** Opening DATA RECORDS block **

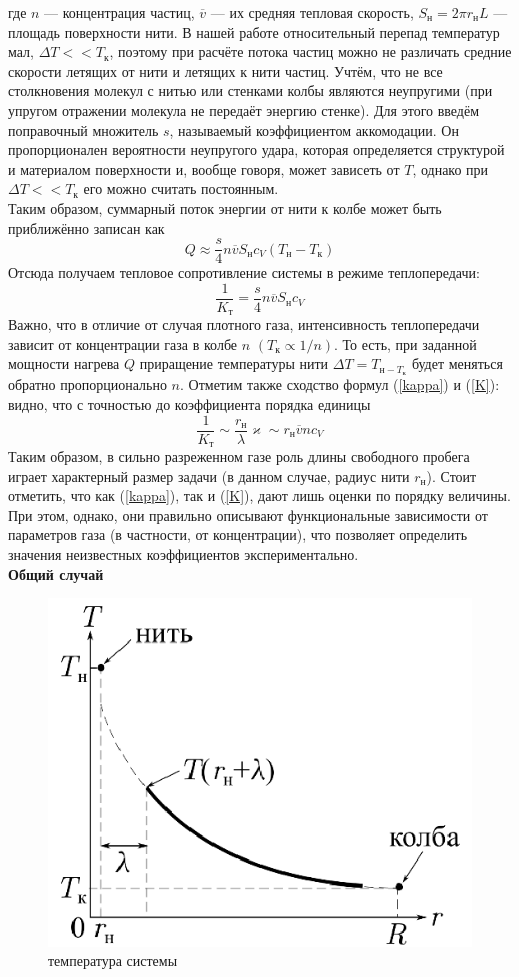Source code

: \documentclass[12pt]{article}
\begin{document}
        где $n$ — концентрация частиц, $\overline{v}$ — их средняя тепловая скорость, $S_\text{н} = 2\pi r_{\text{н}}L$ — площадь поверхности нити.
        В нашей работе относительный перепад температур мал, $\Delta T << T_\text{к}$, поэтому при расчёте потока частиц можно не
        различать средние скорости летящих от нити и летящих к нити частиц. Учтём, что не все столкновения молекул с нитью или
        стенками колбы являются неупругими (при упругом отражении молекула не передаёт энергию
        стенке). Для этого введём поправочный множитель $s$, называемый коэффициентом аккомодации. Он пропорционален вероятности неупругого удара,
        которая определяется структурой и материалом поверхности и, вообще говоря, может зависеть от $T$, однако при $\Delta T << T_{\text{к}}$
        его можно считать постоянным.\\
        Таким образом, суммарный поток энергии от нити к колбе может быть приближённо записан как
        \[
            Q \approx \frac{s}{4} n \overline{v} S_{\text{н}}c_V(T_\text{н}-T_{\text{к}})
        \]
        Отсюда получаем тепловое сопротивление системы в режиме теплопередачи:
        \begin{equation}\label{K}
            \frac{1}{K_{\text{т}}} = \frac{s}{4} n \overline{v} S_{\text{н}}c_V
        \end{equation}
        Важно, что в отличие от случая плотного газа, интенсивность теплопередачи зависит от концентрации газа в колбе $n$ $(T_{\text{к}} \propto 1/n)$. То есть,
        при заданной мощности нагрева $Q$ приращение температуры нити $\Delta T = T_{\text{н}-T_{\text{к}}}$ будет
        меняться обратно пропорционально $n$. Отметим также сходство формул (\ref{kappa}) и (\ref{K}): видно, что с точностью до коэффициента порядка единицы
        \[
            \frac{1}{K_{\text{т}}} \sim \frac{r_{\text{н}}}{\lambda}\varkappa \sim r_{\text{н}}\overline{v}nc_V
        \]
        Таким образом, в сильно разреженном газе роль длины свободного пробега
        играет характерный размер задачи (в данном случае, радиус нити $r_{\text{н}}$). Стоит отметить, что как (\ref{kappa}), так и (\ref{K}), дают лишь оценки по порядку
        величины. При этом, однако, они правильно описывают функциональные зависимости от параметров газа (в частности, от концентрации), что позволяет
        определить значения неизвестных коэффициентов экспериментально.\\
        \textbf{Общий случай}
        \begin{figure}[H]
            \centering
            \includegraphics[width=0.4\linewidth]{system_tempetatute.png}
            \caption{температура системы}
            \label{fig:temp}
        \end{figure}
\end{document}

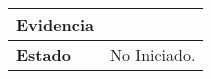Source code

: \begin{longtable}{|p{4cm}|p{9.5cm}|}
\hline
\textbf{Evidencia}                                                                              &                                                                                                                                                                                                                                                                                                                       \\ 
\hline
\textbf{Estado}                                                                                 & No Iniciado.                                                                                                                                                                                                                                                                                                          \\
\hline
\end{longtable}
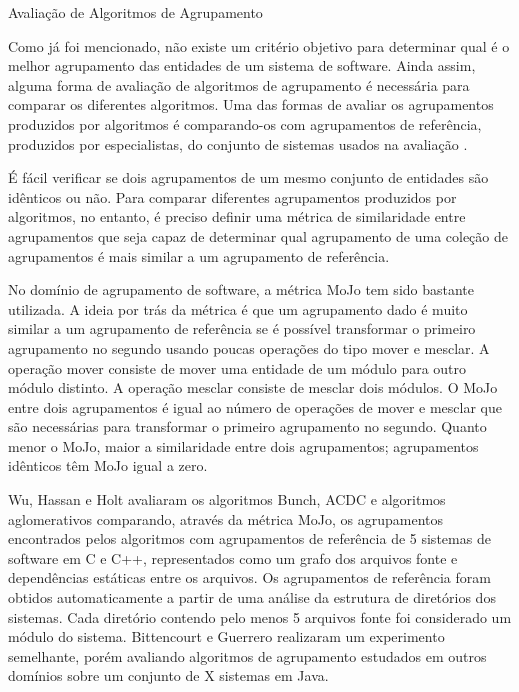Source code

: \begin{section}{Avaliação de Algoritmos de Agrupamento}

Como já foi mencionado, não existe um critério objetivo para determinar qual é o melhor agrupamento das entidades de um sistema de software. Ainda assim, alguma forma de avaliação de algoritmos de agrupamento é necessária para comparar os diferentes algoritmos. Uma das formas de avaliar os agrupamentos produzidos por algoritmos é comparando-os com agrupamentos de referência, produzidos por especialistas, do conjunto de sistemas usados na avaliação \cite{Koschke2000}.

É fácil verificar se dois agrupamentos de um mesmo conjunto de entidades são idênticos ou não. Para comparar diferentes agrupamentos produzidos por algoritmos, no entanto, é preciso definir uma métrica de similaridade entre agrupamentos que seja capaz de determinar qual agrupamento de uma coleção de agrupamentos é mais similar a um agrupamento de referência.

No domínio de agrupamento de software, a métrica MoJo \cite{Tzerpos1999} tem sido bastante utilizada. A ideia por trás da métrica é que um agrupamento dado é muito similar a um agrupamento de referência se é possível transformar o primeiro agrupamento no segundo usando poucas operações do tipo mover e mesclar. A operação mover consiste de mover uma entidade de um módulo para outro módulo distinto. A operação mesclar consiste de mesclar dois módulos. O MoJo entre  dois agrupamentos é igual ao número de operações de mover e mesclar que são necessárias para transformar o primeiro agrupamento no segundo. Quanto menor o MoJo, maior a similaridade entre dois agrupamentos; agrupamentos idênticos têm MoJo igual a zero.


Wu, Hassan e Holt \cite{Wu2005} avaliaram os algoritmos Bunch, ACDC e algoritmos aglomerativos comparando, através da métrica MoJo, os agrupamentos encontrados pelos algoritmos com agrupamentos de referência de 5 sistemas de software em C e C++, representados como um grafo dos arquivos fonte e dependências estáticas entre os arquivos. Os agrupamentos de referência foram obtidos automaticamente a partir de uma análise da estrutura de diretórios dos sistemas. Cada diretório contendo pelo menos 5 arquivos fonte foi considerado um módulo do sistema. Bittencourt e Guerrero \cite{Bittencourt2009} realizaram um experimento semelhante, porém avaliando algoritmos de agrupamento estudados em outros domínios sobre um conjunto de X sistemas em Java.

\end{section}


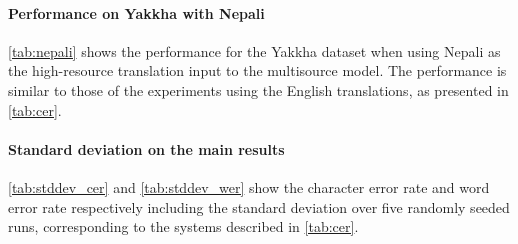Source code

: \paragraph{Performance on Yakkha with Nepali}\autoref{tab:nepali} shows the performance for the Yakkha dataset when using Nepali as the high-resource translation input to the multisource model. The performance is similar to those of the experiments using the English translations, as presented in \autoref{tab:cer}.

\paragraph{Standard deviation on the main results}\autoref{tab:stddev_cer} and \autoref{tab:stddev_wer} show the character error rate and word error rate respectively including the standard deviation over five randomly seeded runs, corresponding to the systems described in \autoref{tab:cer}. 

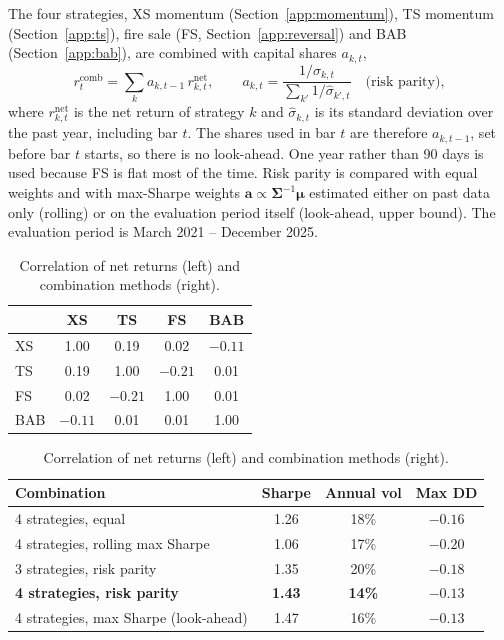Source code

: \documentclass[aps,prl,onecolumn,superscriptaddress,nofootinbib]{revtex4-2}
\begin{document}
	The four strategies, XS momentum (Section~\ref{app:momentum}), TS momentum (Section~\ref{app:ts}), fire sale (FS, Section~\ref{app:reversal}) and BAB (Section~\ref{app:bab}), are combined with capital shares $a_{k,t}$,
	\begin{equation}
		r^{\mathrm{comb}}_t = \sum_{k} a_{k,t-1}\, r^{\mathrm{net}}_{k,t}, \qquad
		a_{k,t} = \frac{1/\hat\sigma_{k,t}}{\sum_{k'} 1/\hat\sigma_{k',t}} \quad \text{(risk parity)},
		\label{eq:combo}
	\end{equation}
	where $r^{\mathrm{net}}_{k,t}$ is the net return of strategy $k$ and $\hat\sigma_{k,t}$ is its standard deviation over the past year, including bar $t$. The shares used in bar $t$ are therefore $a_{k,t-1}$, set before bar $t$ starts, so there is no look-ahead. One year rather than 90 days is used because FS is flat most of the time. Risk parity is compared with equal weights and with max-Sharpe weights $\bm a \propto \bm\Sigma^{-1}\bm\mu$ estimated either on past data only (rolling) or on the evaluation period itself (look-ahead, upper bound). The evaluation period is March 2021 -- December 2025.
	
	\begin{table}[h]
		\caption{Correlation of net returns (left) and combination methods (right).}
		\label{tab:combo}
		\begin{minipage}{0.36\linewidth}
			\begin{ruledtabular}
				\begin{tabular}{lcccc}
					& XS      & TS      & FS      & BAB \\
					\hline
					XS  & 1.00    & 0.19    & 0.02    & $-0.11$ \\
					TS  & 0.19    & 1.00    & $-0.21$ & 0.01 \\
					FS  & 0.02    & $-0.21$ & 1.00    & 0.01 \\
					BAB & $-0.11$ & 0.01    & 0.01    & 1.00 \\
				\end{tabular}
			\end{ruledtabular}
		\end{minipage}\hfill
		\begin{minipage}{0.6\linewidth}
			\begin{ruledtabular}
				\begin{tabular}{lccc}
					Combination & Sharpe & Annual vol & Max DD \\
					\hline
					4 strategies, equal                    & 1.26 & 18\% & $-0.16$ \\
					4 strategies, rolling max Sharpe       & 1.06 & 17\% & $-0.20$ \\
					3 strategies, risk parity              & 1.35 & 20\% & $-0.18$ \\
					\textbf{4 strategies, risk parity}     & \textbf{1.43} & \textbf{14\%} & $\mathbf{-0.13}$ \\
					4 strategies, max Sharpe (look-ahead)  & 1.47 & 16\% & $-0.13$ \\
				\end{tabular}
			\end{ruledtabular}
		\end{minipage}
	\end{table}
	
\end{document}
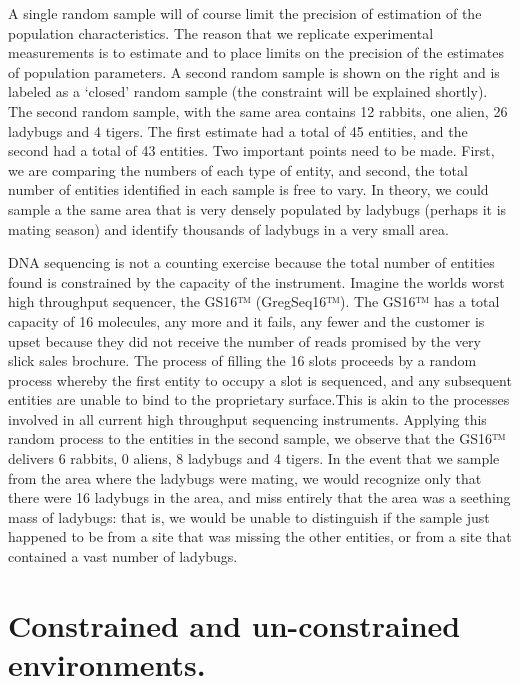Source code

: \documentclass[onecolumn]{book}
\theoremstyle{definition}
\theoremstyle{definition}
\theoremstyle{definition}
\theoremstyle{remark}
\begin{document}
A single random sample will of course limit the precision of estimation
of the population characteristics. The reason that we replicate
experimental measurements is to estimate and to place limits on the
precision of the estimates of population parameters. A second random
sample is shown on the right and is labeled as a `closed' random sample
(the constraint will be explained shortly). The second random sample,
with the same area contains 12 rabbits, one alien, 26 ladybugs and 4
tigers. The first estimate had a total of 45 entities, and the second
had a total of 43 entities. Two important points need to be made. First,
we are comparing the numbers of each type of entity, and second, the
total number of entities identified in each sample is free to vary. In
theory, we could sample a the same area that is very densely populated
by ladybugs (perhaps it is mating season) and identify thousands of
ladybugs in a very small area.

DNA sequencing is not a counting exercise because the total number of
entities found is constrained by the capacity of the instrument. Imagine
the worlds worst high throughput sequencer, the GS16™ (GregSeq16™). The
GS16™ has a total capacity of 16 molecules, any more and it fails, any
fewer and the customer is upset because they did not receive the number
of reads promised by the very slick sales brochure. The process of
filling the 16 slots proceeds by a random process whereby the first
entity to occupy a slot is sequenced, and any subsequent entities are
unable to bind to the proprietary surface.This is akin to the processes
involved in all current high throughput sequencing instruments. Applying
this random process to the entities in the second sample, we observe
that the GS16™ delivers 6 rabbits, 0 aliens, 8 ladybugs and 4 tigers. In
the event that we sample from the area where the ladybugs were mating,
we would recognize only that there were 16 ladybugs in the area, and
miss entirely that the area was a seething mass of ladybugs: that is, we
would be unable to distinguish if the sample just happened to be from a
site that was missing the other entities, or from a site that contained
a vast number of ladybugs.

\hypertarget{constrained-and-un-constrained-environments.}{%
\section{Constrained and un-constrained
environments.}\label{constrained-and-un-constrained-environments.}}
\end{document}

** Closing DATA RECORDS block **

> _PROBLEM REQUIREMENTS_:
Once you find the line containing "(the constraint will", copy it and every line after it through the end of the records, exactly and nothing else.

> _TASK RESULT_:
(the constraint will be explained shortly). The second random sample,
with the same area contains 12 rabbits, one alien, 26 ladybugs and 4
tigers. The first estimate had a total of 45 entities, and the second
had a total of 43 entities. Two important points need to be made. First,
we are comparing the numbers of each type of entity, and second, the
total number of entities identified in each sample is free to vary. In
theory, we could sample a the same area that is very densely populated
by ladybugs (perhaps it is mating season) and identify thousands of
ladybugs in a very small area.

DNA sequencing is not a counting exercise because the total number of
entities found is constrained by the capacity of the instrument. Imagine
the worlds worst high throughput sequencer, the GS16™ (GregSeq16™). The
GS16™ has a total capacity of 16 molecules, any more and it fails, any
fewer and the customer is upset because they did not receive the number
of reads promised by the very slick sales brochure. The process of
filling the 16 slots proceeds by a random process whereby the first
entity to occupy a slot is sequenced, and any subsequent entities are
unable to bind to the proprietary surface.This is akin to the processes
involved in all current high throughput sequencing instruments. Applying
this random process to the entities in the second sample, we observe
that the GS16™ delivers 6 rabbits, 0 aliens, 8 ladybugs and 4 tigers. In
the event that we sample from the area where the ladybugs were mating,
we would recognize only that there were 16 ladybugs in the area, and
miss entirely that the area was a seething mass of ladybugs: that is, we
would be unable to distinguish if the sample just happened to be from a
site that was missing the other entities, or from a site that contained
a vast number of ladybugs.

\hypertarget{constrained-and-un-constrained-environments.}{%
\section{Constrained and un-constrained
environments.}\label{constrained-and-un-constrained-environments.}}
\end{document}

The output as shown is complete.